Margaretha Zelle, better known to history as Mata Hari, was a crucial cultural figure in early 20th-century Europe. She was a courtesan and a libertine, a famed exotic dancer whose scandalous comfort and openness with her body made her both an icon of sexuality and a target to an old-world order that couldn’t comprehend of a woman with her boldness. In 1917, on evidence that was dubious at best, willfully ignored otherwise, she was tried as a German spy and executed.
Having lived one of the most dramatic lives imaginable in an intensely exciting period, it isn’t surprising that Mata Hari has retained her cultural currency for almost a century after her death, most famously with a Greta Garbo film from 1931. Her life, or at least the popular story and legend surrounding it, combines sexy wartime intrigue with a bold and unapologetic woman—either a cunning navigator of the patriarchy or a devious and manipulative femme fatale, depending on your point of view—the kind of character whose struggle will feel modern so long as strong and independent women are looked upon with hostility.
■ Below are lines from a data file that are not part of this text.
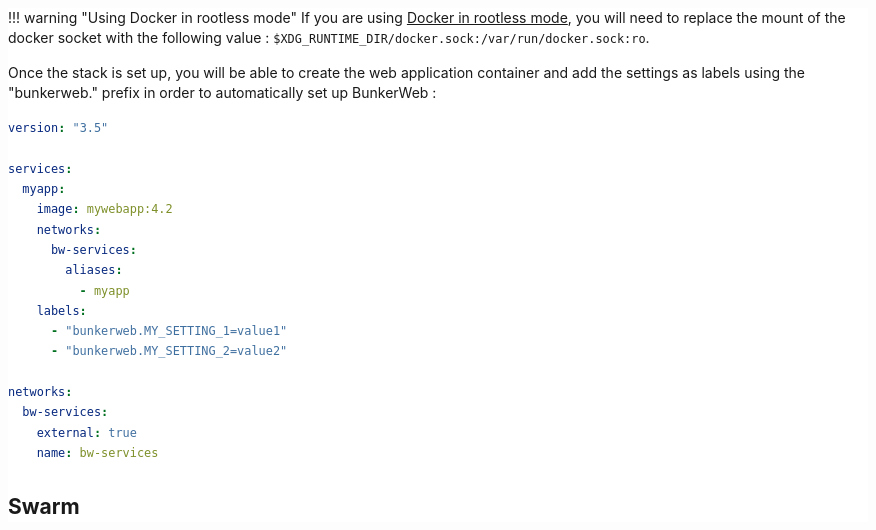 !!! warning "Using Docker in rootless mode"
    If you are using [Docker in rootless mode](https://docs.docker.com/engine/security/rootless), you will need to replace the mount of the docker socket with the following value : `$XDG_RUNTIME_DIR/docker.sock:/var/run/docker.sock:ro`.

Once the stack is set up, you will be able to create the web application container and add the settings as labels using the "bunkerweb." prefix in order to automatically set up BunkerWeb :

```yaml
version: "3.5"

services:
  myapp:
    image: mywebapp:4.2
    networks:
      bw-services:
        aliases:
          - myapp
    labels:
      - "bunkerweb.MY_SETTING_1=value1"
      - "bunkerweb.MY_SETTING_2=value2"

networks:
  bw-services:
    external: true
    name: bw-services
```

## Swarm

<figure markdown> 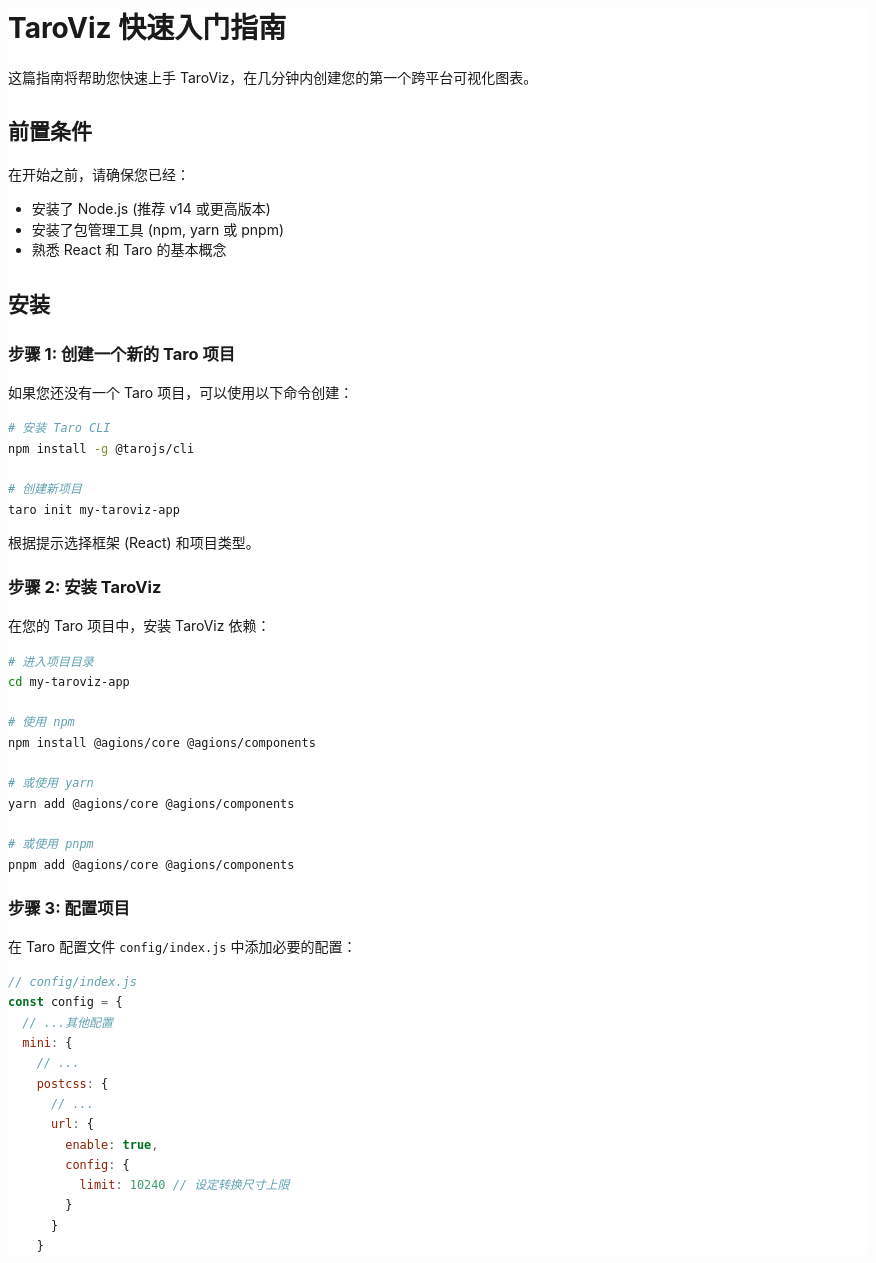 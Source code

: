 # TaroViz 快速入门指南

这篇指南将帮助您快速上手 TaroViz，在几分钟内创建您的第一个跨平台可视化图表。

## 前置条件

在开始之前，请确保您已经：

- 安装了 Node.js (推荐 v14 或更高版本)
- 安装了包管理工具 (npm, yarn 或 pnpm)
- 熟悉 React 和 Taro 的基本概念

## 安装

### 步骤 1: 创建一个新的 Taro 项目

如果您还没有一个 Taro 项目，可以使用以下命令创建：

```bash
# 安装 Taro CLI
npm install -g @tarojs/cli

# 创建新项目
taro init my-taroviz-app
```

根据提示选择框架 (React) 和项目类型。

### 步骤 2: 安装 TaroViz

在您的 Taro 项目中，安装 TaroViz 依赖：

```bash
# 进入项目目录
cd my-taroviz-app

# 使用 npm
npm install @agions/core @agions/components

# 或使用 yarn
yarn add @agions/core @agions/components

# 或使用 pnpm
pnpm add @agions/core @agions/components
```

### 步骤 3: 配置项目

在 Taro 配置文件 `config/index.js` 中添加必要的配置：

```javascript
// config/index.js
const config = {
  // ...其他配置
  mini: {
    // ...
    postcss: {
      // ...
      url: {
        enable: true,
        config: {
          limit: 10240 // 设定转换尺寸上限
        }
      }
    }
``` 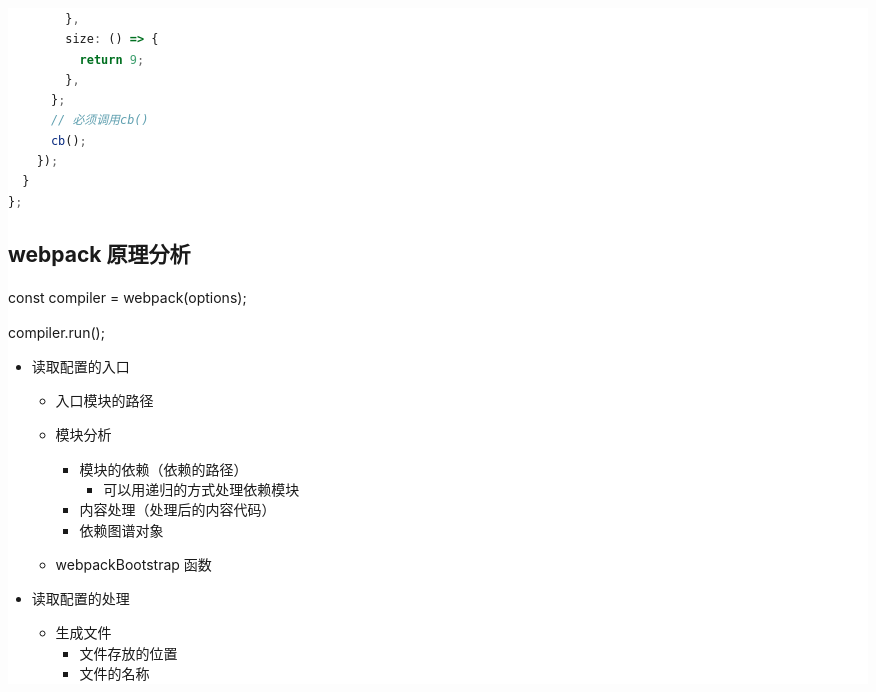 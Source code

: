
 ```javascript
        },
        size: () => {
          return 9;
        },
      };
      // 必须调用cb()
      cb();
    });
  }
};
```

## webpack 原理分析

const compiler = webpack(options);

compiler.run();

- 读取配置的入口

  - 入口模块的路径

  - 模块分析

    - 模块的依赖（依赖的路径）
      - 可以用递归的方式处理依赖模块
    - 内容处理（处理后的内容代码）
    - 依赖图谱对象

  - webpackBootstrap 函数

- 读取配置的处理

  - 生成文件
    - 文件存放的位置
    - 文件的名称
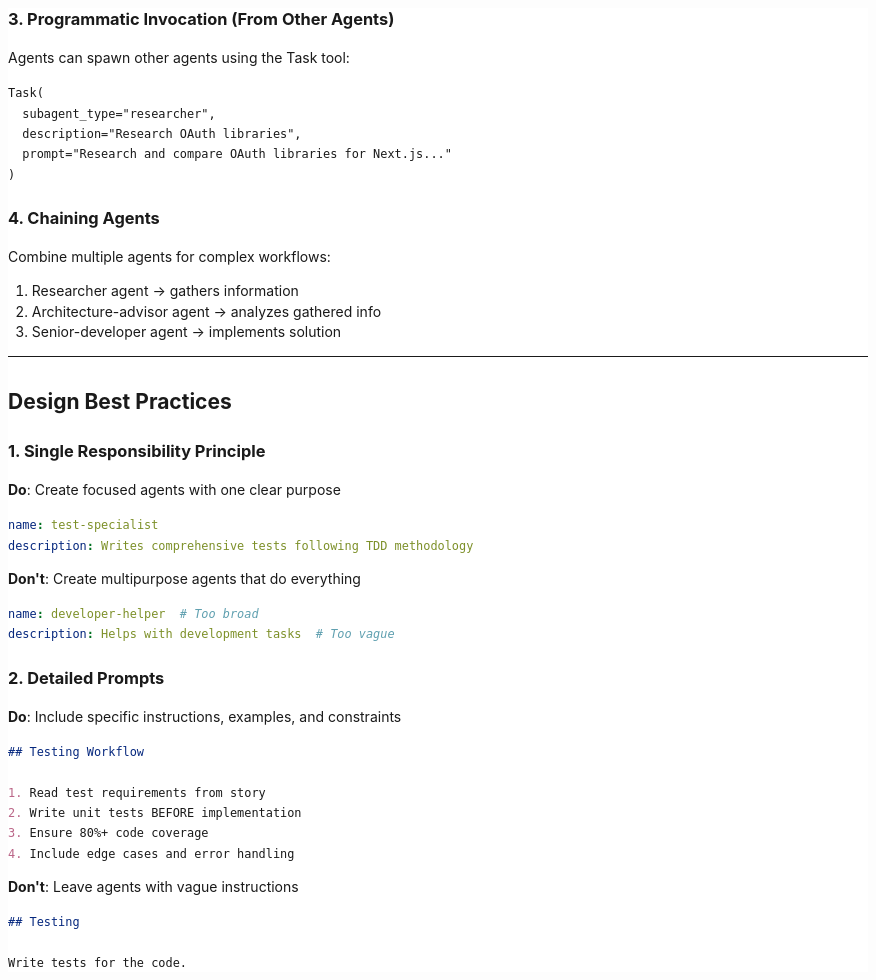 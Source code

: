 ### 3. Programmatic Invocation (From Other Agents)

Agents can spawn other agents using the Task tool:

```markdown
Task(
  subagent_type="researcher",
  description="Research OAuth libraries",
  prompt="Research and compare OAuth libraries for Next.js..."
)
```

### 4. Chaining Agents

Combine multiple agents for complex workflows:
1. Researcher agent → gathers information
2. Architecture-advisor agent → analyzes gathered info
3. Senior-developer agent → implements solution

---

## Design Best Practices

### 1. Single Responsibility Principle

**Do**: Create focused agents with one clear purpose
```yaml
name: test-specialist
description: Writes comprehensive tests following TDD methodology
```

**Don't**: Create multipurpose agents that do everything
```yaml
name: developer-helper  # Too broad
description: Helps with development tasks  # Too vague
```

### 2. Detailed Prompts

**Do**: Include specific instructions, examples, and constraints
```markdown
## Testing Workflow

1. Read test requirements from story
2. Write unit tests BEFORE implementation
3. Ensure 80%+ code coverage
4. Include edge cases and error handling
```

**Don't**: Leave agents with vague instructions
```markdown
## Testing

Write tests for the code.
```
What is surprising, however, is that the artist to resurrect her for 2016 is Paulo Coelho, whose novel The Spy takes the form of letters from Hari to a lawyer, written as she awaits her end in jail. Coelho, a dime-store philosopher whose work is beloved by those who find motivational posters motivating, hasn’t written a thriller with The Spy, nor is it a feminist manifesto or bit of scholarly history. (At 184 tiny pages it is roughly as illuminating and informative as a skim through Hari’s Wikipedia page.) Instead, it’s merely the latest of Coelho’s surface-level narratives to be stitched over with “insights” that only sound profound if you’re not really paying attention. “Honesty has a way of dissolving lies,” someone says at one point. (Perhaps it sounds more poetic in the original Portuguese; the translation was done by Zoë Perry.)
In fairness, Hari isn’t a bad candidate for the big-picture-at-the-expense-of-details treatment. Her performances, where she claimed ties to Asian and Egyptian cultural traditions, fit neatly into Coelho’s “we are all one soul” worldview. (“I was nothing, not even my body,” she says of being undressed on stage. “I was just movements communing with the universe.”) And by presenting her beliefs on sex, her body, and self-expression as immutable cosmic truths, he suggests a reasonable explanation for her blasé view toward societal constraints, even when violating those norms put her in danger.
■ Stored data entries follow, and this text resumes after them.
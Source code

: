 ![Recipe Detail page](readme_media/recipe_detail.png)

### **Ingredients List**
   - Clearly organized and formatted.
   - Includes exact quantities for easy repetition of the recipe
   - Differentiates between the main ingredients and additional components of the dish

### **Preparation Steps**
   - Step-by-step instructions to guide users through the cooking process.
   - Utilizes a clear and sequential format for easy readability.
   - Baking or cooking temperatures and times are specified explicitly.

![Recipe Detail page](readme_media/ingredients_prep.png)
More broadly, because Hari has become an emblem of snuffed-out women’s liberation, Coelho has some leeway in removing nuance and complexity from his depiction of her. He examines her as an icon rather than a person; this is essentially what Clint Eastwood did with Chris Kyle in American Sniper. The problem is that he goes too far in this direction. For an historically beguiling enigma, his Hari is painfully devoid of interest. She gets one moment that conveys her legendary spark—throwing someone off her scent by saying of course she’s being followed, “I am beautiful, seductive, and famous”—but is utterly anonymous otherwise. Meanwhile, Coelho is so blunt about his themes that it removes any charge the reader might get from discovering her story or whatever message they might take out of it. Consider this early passage, where by calling attention to his insights, he renders them inherently vapid.
Innocent? Perhaps that is not the right word. I was never innocent, not since I first set foot in this city I love so dearly. I thought I could manipulate those who wanted state secrets. I thought the Germans, French, English, Spanish would never be able to resist me—and yet, in the end, I was the one manipulated. The crimes I did commit, I escaped, the greatest of which was being an emancipated and independent woman in a world ruled by men.
This issue might have been smoothed over had Coelho written from a different character’s perspective throughout, or from a third-person point of view, but that wouldn’t erase his maddening spoon-feeding. Instead of providing context for how Hari was viewed in her era, he instead offers cutesy cameos. Hari meets a man “called Freud—I can’t remember his first name.” She attends a performance of The Rite Of Spring “by an unknown Russian composer whose name I still cannot remember.” She gets “a copy of this book once, called the Koran” about “some prophet whose name I also can’t recall.” (Those examples are spread throughout the book, incidentally, raising the question of whether amnesia would be a help or hinderance with espionage.)
Ultimately the writing is just lazy, the book’s entire theme an idea that Coelho didn’t bother to flesh out with research or, evidently, passion. His broad strokes may suit a fable like The Alchemist, but for this—a real life, one more complex and consequential than most—it is utterly, almost insultingly, inadequate. “I don’t know why life made me go through so much in so little time,” Hari complains at one point. Neither does Coelho.